To generate unc-9(miz81 [unc-9::7×gfp11]), the unc-9 repair template plasmid, unc-9 sgRNA plasmid, and Cas9 plasmid (Friedland et al., 2013) were co-injected into young adults. The screening of the genome-edited animals was conducted as previously described (Au et al., 2019; Norris et al., 2015). F1 progenies were treated with Geneticin (G418) (Sigma-Aldrich) (50 mg/mL) for NeoR selection. Animals with uniform pharyngeal expression of Pmyo-2::GFP were selected as genome-edited candidates. The selection cassette was excised out by Cre recombinase (pDD104, Addgene #47551). Progenies without pharyngeal Pmyo-2::GFP expression were isolated. Successful genome-edited candidate animals were confirmed via PCR and Sanger sequencing.

To generate inx-1(miz280), inx-2(miz282), inx-10(miz284), nlr-1miz202 rap-1(miz203), unc-1(miz297), and unc-24(miz225) & (miz226) mutants, we used a direct injection of gRNA/Cas9 complex with the homology-dependent repair (HDR) donor oligos (Dokshin et al., 2018). unc-24(miz225) and (miz226) alleles have an identical mutation.
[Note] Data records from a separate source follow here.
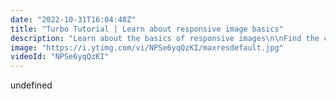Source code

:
 ```yaml
---
date: "2022-10-31T16:04:48Z"
title: "Turbo Tutorial | Learn about responsive image basics"
description: "Learn about the basics of responsive images\n\nFind the code for this tutorial here: https://github.com/Turbo-Tutorials/Html-turbos/tree/main/responsive-image\n\nVisit https://turbo-tutorials.dev/tutorials/learn-about-responsive-image-basics/ for more info.\n\nBrowse more tutorials here: https://turbo-tutorials.dev"
image: "https://i.ytimg.com/vi/NPSe6yqQzKI/maxresdefault.jpg"
videoId: "NPSe6yqQzKI"
---
```


undefined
The HDR donor template oligos include mutations that introduce premature stop codon and frameshift, along with either EcoRI or BamHI sites for genotyping purpose. Successful genome-edited candidate animals were confirmed by PCR and Sanger sequencing.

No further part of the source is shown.